GTM Glossary

Influence Window

An influence window (also called a lookback window) is the configurable time period used in attribution to determine whether a touchpoint is considered relevant to a given opportunity or conversion event. If a marketing or sales interaction falls within the influence window — for example, within 90 days before an opportunity was created — it receives attribution credit. If it falls outside that window, it's excluded from the analysis.

Why the influence window matters

The influence window is one of the most consequential settings in any attribution system, and also one of the most debated. Set it too short and you miss the early-stage activities that planted the seed.
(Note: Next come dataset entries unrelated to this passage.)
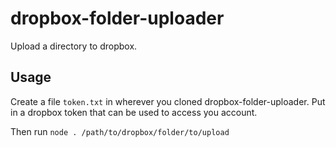 # dropbox-folder-uploader
Upload a directory to dropbox.

## Usage

Create a file `token.txt` in wherever you cloned dropbox-folder-uploader. Put in a dropbox token that can be used to access you account.

Then run `node . /path/to/dropbox/folder/to/upload`
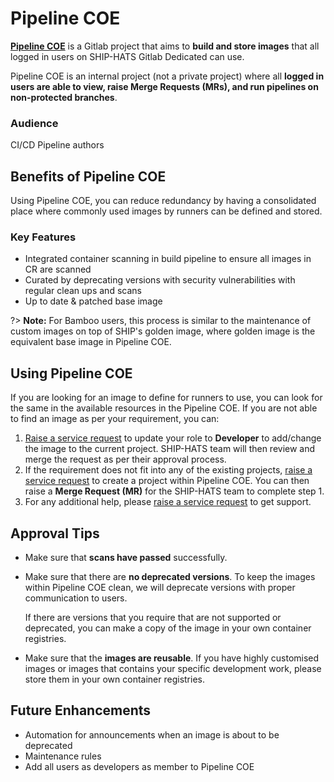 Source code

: # Pipeline COE

**[Pipeline COE](https://sgts.gitlab-dedicated.com/innersource/projects/sgts-pipelinecoe)** is a Gitlab project that aims to **build and store images** that all logged in users on SHIP-HATS Gitlab Dedicated can use.

Pipeline COE is an internal project (not a private project) where all **logged in users are able to view, raise Merge Requests (MRs), and run pipelines on non-protected branches**.

### Audience

CI/CD Pipeline authors 

## Benefits of Pipeline COE

Using Pipeline COE, you can reduce redundancy by having a consolidated place where commonly used images by runners can be defined and stored. 

### Key Features 


- Integrated container scanning in build pipeline to ensure all images in CR are scanned
- Curated by deprecating versions with security vulnerabilities with regular clean ups and scans
- Up to date & patched base image

?> **Note:** For Bamboo users, this process is similar to the maintenance of custom images on top of SHIP's golden image, where golden image is the equivalent base image in Pipeline COE.

## Using Pipeline COE

If you are looking for an image to define for runners to use, you can look for the same in the available resources in the Pipeline COE. If you are not able to find an image as per your requirement, you can:

1. [Raise a service request](https://jira.ship.gov.sg/servicedesk/customer/portal/11) to update your role to **Developer** to add/change the image to the current project. SHIP-HATS team will then review and merge the request as per their approval process. 
1. If the requirement does not fit into any of the existing projects, [raise a service request](https://jira.ship.gov.sg/servicedesk/customer/portal/11) to create a project within Pipeline COE. You can then raise a **Merge Request (MR)** for the SHIP-HATS team to complete step 1.
1. For any additional help, please [raise a service request](https://jira.ship.gov.sg/servicedesk/customer/portal/11) to get support. 


## Approval Tips

- Make sure that **scans have passed** successfully.
- Make sure that there are **no deprecated versions**. To keep the images within Pipeline COE clean, we will deprecate versions with proper communication to users.  
    
    If there are versions that you require that are not supported or deprecated, you can make a copy of the image in your own container registries.

- Make sure that the **images are reusable**. If you have highly customised images or images that contains your specific development work, please store them in your own container registries.

## Future Enhancements

- Automation for announcements when an image is about to be deprecated
- Maintenance rules
- Add all users as developers as member to Pipeline COE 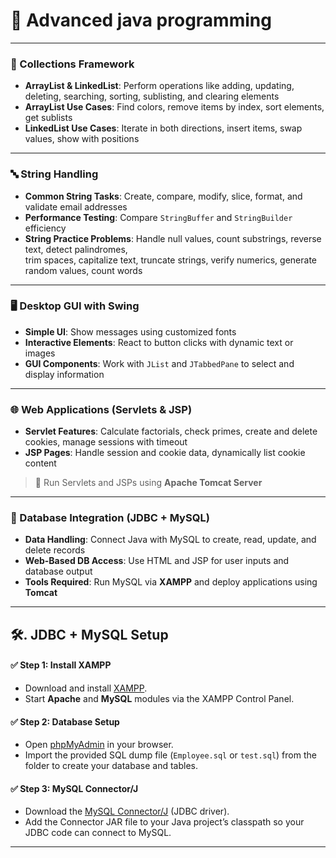 # 🚀 Advanced java programming

---

### 🧱 Collections Framework
- **ArrayList & LinkedList**: Perform operations like adding, updating, deleting, searching, sorting, sublisting, and clearing elements  
- **ArrayList Use Cases**: Find colors, remove items by index, sort elements, get sublists  
- **LinkedList Use Cases**: Iterate in both directions, insert items, swap values, show with positions  

---

### 🔤 String Handling
- **Common String Tasks**: Create, compare, modify, slice, format, and validate email addresses  
- **Performance Testing**: Compare `StringBuffer` and `StringBuilder` efficiency  
- **String Practice Problems**: Handle null values, count substrings, reverse text, detect palindromes,  
  trim spaces, capitalize text, truncate strings, verify numerics, generate random values, count words  

---

### 🖥️ Desktop GUI with Swing
- **Simple UI**: Show messages using customized fonts  
- **Interactive Elements**: React to button clicks with dynamic text or images  
- **GUI Components**: Work with `JList` and `JTabbedPane` to select and display information  

---

### 🌐 Web Applications (Servlets & JSP)
- **Servlet Features**: Calculate factorials, check primes, create and delete cookies, manage sessions with timeout  
- **JSP Pages**: Handle session and cookie data, dynamically list cookie content  

> 🧠 Run Servlets and JSPs using **Apache Tomcat Server**

---

### 💾 Database Integration (JDBC + MySQL)
- **Data Handling**: Connect Java with MySQL to create, read, update, and delete records  
- **Web-Based DB Access**: Use HTML and JSP for user inputs and database output  
- **Tools Required**: Run MySQL via **XAMPP** and deploy applications using **Tomcat**
---

## 🛠️. JDBC + MySQL Setup

#### ✅ Step 1: Install XAMPP
- Download and install [XAMPP](https://www.apachefriends.org/index.html).
- Start **Apache** and **MySQL** modules via the XAMPP Control Panel.

#### ✅ Step 2: Database Setup
- Open [phpMyAdmin](http://localhost/phpmyadmin) in your browser.
- Import the provided SQL dump file (`Employee.sql` or `test.sql`) from the  folder to create your database and tables.

#### ✅ Step 3: MySQL Connector/J
- Download the [MySQL Connector/J](https://dev.mysql.com/downloads/connector/j/) (JDBC driver).
- Add the Connector JAR file to your Java project’s classpath so your JDBC code can connect to MySQL.

---

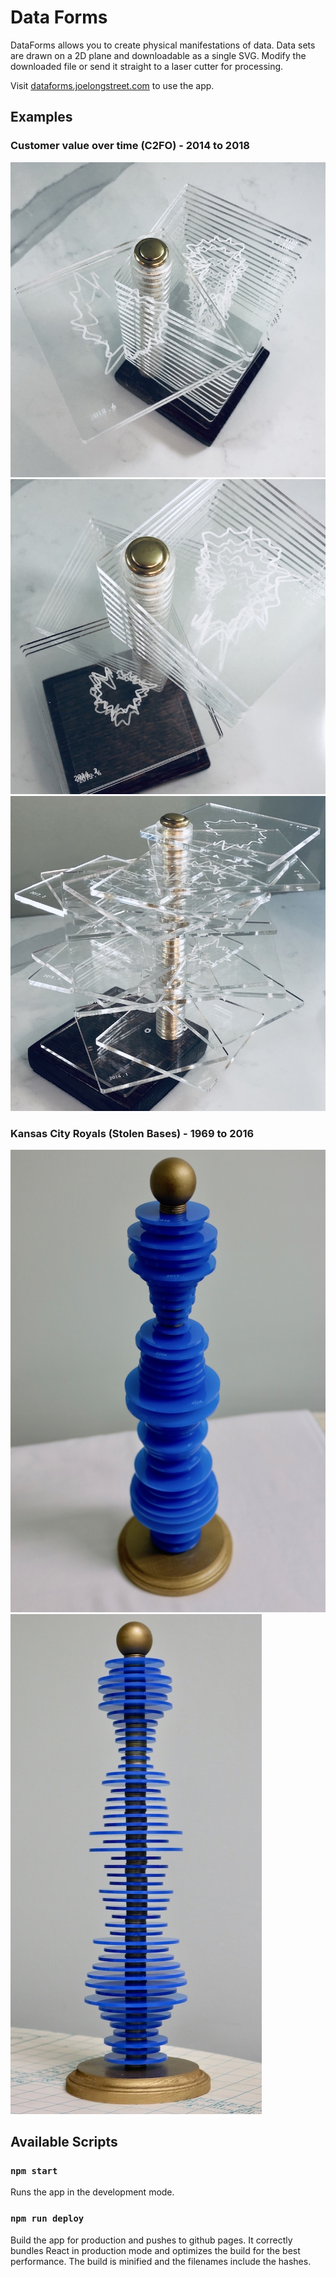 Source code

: # Data Forms

DataForms allows you to create physical manifestations of data. Data sets are drawn on a 2D plane and downloadable as a single SVG. Modify the downloaded file or send it straight to a laser cutter for processing.

Visit [dataforms.joelongstreet.com](https://dataforms.joelongstreet.com) to use the app.


## Examples

### Customer value over time (C2FO) - 2014 to 2018
![C2FO Customer Value - 1](public/examples/c2fo-accepted-invoice-amount/2.jpg)
![C2FO Customer Value - 2](public/examples/c2fo-accepted-invoice-amount/4.jpg)
![C2FO Customer Value - 3](public/examples/c2fo-accepted-invoice-amount/5.jpg)

### Kansas City Royals (Stolen Bases) - 1969 to 2016
![Kansas City Royals Stolen Bases - 1](public/examples/royals-steals/2.jpg)
![Kansas City Royals Stolen Bases - 2](public/examples/royals-steals/5.jpg)


## Available Scripts

### `npm start`
Runs the app in the development mode.

### `npm run deploy`
Build the app for production and pushes to github pages. It correctly bundles React in production mode and optimizes the build for the best performance.
The build is minified and the filenames include the hashes.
Set it too long and you attribute credit to interactions so distant they likely had no real impact on the deal.

  • Too narrow (e.g., 30 days): Favors bottom-of-funnel activities like demos and late-stage emails. Top-of-funnel brand and awareness campaigns get systematically excluded, even when they were the reason the prospect entered the funnel in the first place.
  • Too wide (e.g., 365 days): Includes so many touchpoints that the signal-to-noise ratio degrades. A webinar attended 11 months ago probably didn't influence today's purchase decision.
  • Common default (90 days): Many attribution platforms default to a 90-day window, which is a reasonable starting point for mid-market B2B sales cycles but should be calibrated to your actual data.

How to set your influence window

  • Start with your sales cycle: Your influence window should roughly match the length of your average sales cycle. If deals take 6 months to close, a 30-day window will miss most of the journey.
  • Differentiate by motion: Some organizations use different windows for different use cases — a shorter window for "sourced" attribution (e.g., 30 days) and a longer one for "influenced" attribution (e.g., 90-180 days).
  • Test sensitivity: Run your attribution model with different window lengths and see how much the results change. If the output shifts dramatically between 60 and 90 days, your conclusions depend heavily on this one parameter — which is a red flag.
  • Document and align: Whatever window you choose, make sure GTM leadership agrees on it. Changing the window mid-quarter will change your numbers and erode trust.

Influence windows and campaign influence

In Salesforce-native campaign influence models, the influence window determines which campaign memberships are connected to opportunities. A contact who became a campaign member within the window gets their campaign linked to the opportunity; contacts outside the window are excluded. This directly impacts which campaigns receive pipeline and revenue credit.

The influence window is not a set-and-forget configuration. As your sales motion evolves — moving upmarket, adding new channels, or changing your go-to-market strategy — your window should be revisited to ensure it still accurately reflects how your buyers actually buy.